A comprehensive study on feature detection algorithms and fine tuning methods for efficient metadata extraction in construction drawing

Type : Master M-BIT

Period: Oct, 2023 - March, 2024

Student : Gupta, P. (Pratyush, Student M-CS)

Date Final project: March 18, 2024

Thesis

Supervisors:

Mr. P. Kwiotek

Abstract:

The thesis aims to investigate the potential of leveraging image processing algorithms to extract metadata from construction drawings, with the aim of enhancing efficiency and effectiveness in the industrial processes. The research begins by identifying existing challenges in business process workflows, such as lack of automation. Manual extraction of metadata from construction drawings can be time-consuming and error-prone, leading to inefficiencies in the workflow. Through a meticulous review of relevant literature and exploration of image processing methodologies, the study proposes an approach to automate metadata extraction from construction drawings. Central to the research are three key research questions: the feasibility of automating metadata extraction, the identification of optimal detection techniques, and the development of approaches to fine-tune algorithms for efficient results. By conducting experiments and evaluations, the study determines that certain image processing algorithms, when optimized through multiple fine-tuning techniques, can effectively extract metadata from construction drawings, even in scenarios with limited data availability.
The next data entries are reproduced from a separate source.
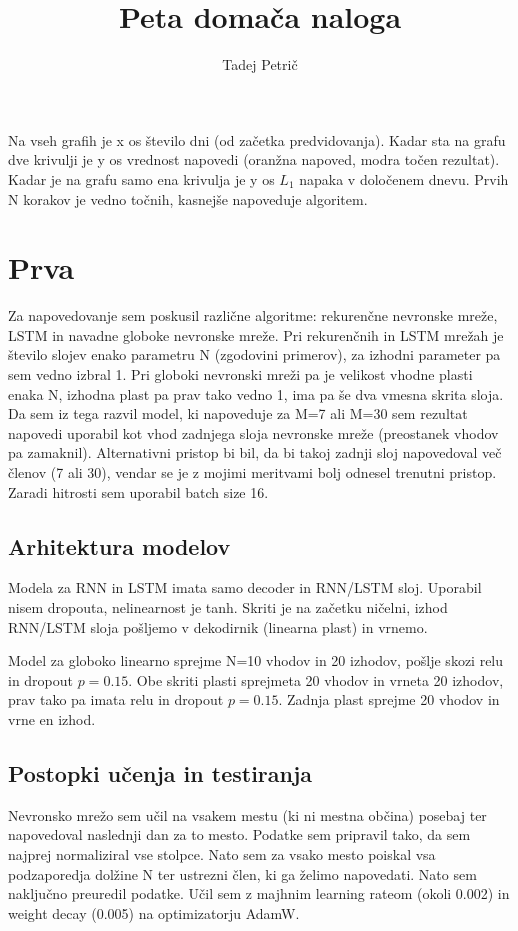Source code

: \documentclass{article}
\begin{document}
\title{Peta domača naloga}
\author{Tadej Petrič}
\maketitle
Na vseh grafih je x os število dni (od začetka predvidovanja). Kadar sta na grafu dve krivulji je y os vrednost napovedi (oranžna napoved, modra točen rezultat). Kadar je na grafu samo ena krivulja je y os \(L_1\) napaka v določenem dnevu. Prvih N korakov je vedno točnih, kasnejše napoveduje algoritem.

\section{Prva}
Za napovedovanje sem poskusil različne algoritme: rekurenčne nevronske mreže, LSTM in navadne globoke nevronske mreže. Pri rekurenčnih in LSTM mrežah je število slojev enako parametru N (zgodovini primerov), za izhodni parameter pa sem vedno izbral 1. Pri globoki nevronski mreži pa je velikost vhodne plasti enaka N, izhodna plast pa prav tako vedno 1, ima pa še dva vmesna skrita sloja. Da sem iz tega razvil model, ki napoveduje za M=7 ali M=30 sem rezultat napovedi uporabil kot vhod zadnjega sloja nevronske mreže (preostanek vhodov pa zamaknil). Alternativni pristop bi bil, da bi takoj zadnji sloj napovedoval več členov (7 ali 30), vendar se je z mojimi meritvami bolj odnesel trenutni pristop. Zaradi hitrosti sem uporabil batch size 16.

\subsection*{Arhitektura modelov}
Modela za RNN in LSTM imata samo decoder in RNN/LSTM sloj. Uporabil nisem dropouta, nelinearnost je tanh. Skriti je na začetku ničelni, izhod RNN/LSTM sloja pošljemo v dekodirnik (linearna plast) in vrnemo.

Model za globoko linearno sprejme N=10 vhodov in 20 izhodov, pošlje skozi relu in dropout \(p=0.15\). Obe skriti plasti sprejmeta 20 vhodov in vrneta 20 izhodov, prav tako pa imata relu in dropout \(p=0.15\). Zadnja plast sprejme 20 vhodov in vrne en izhod.

\subsection*{Postopki učenja in testiranja}
Nevronsko mrežo sem učil na vsakem mestu (ki ni mestna občina) posebaj ter napovedoval naslednji dan za to mesto. Podatke sem pripravil tako, da sem najprej normaliziral vse stolpce. Nato sem za vsako mesto poiskal vsa podzaporedja dolžine N ter ustrezni člen, ki ga želimo napovedati. Nato sem naključno preuredil podatke. Učil sem z majhnim learning rateom (okoli 0.002) in weight decay (0.005) na optimizatorju AdamW.
\end{document}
The findings of the research have significant implications for industries reliant on construction drawings, offering insights into cost-effective solutions for enhancing workflow efficiency and customer satisfaction. The optimization efforts resulted in significant achievement in macro-F1 and accuracy scores, with CCORR_NORMED achieving average scores of 0.81(macro-F1) and 0.83(Accuracy) for detection experiments conducted. Also, a proposed index, i.e. Detection Effectiveness Index (DEI) resulted in the score of 0.85 in case of CCOEFF_NORMED. These results highlight the potential of image processing algorithms in addressing real-world challenges, the feasibility of achieving meaningful outcomes with limited data. Finally, contributing to the advancement of knowledge and practices at the intersection of image processing, construction drawings, and industrial processes.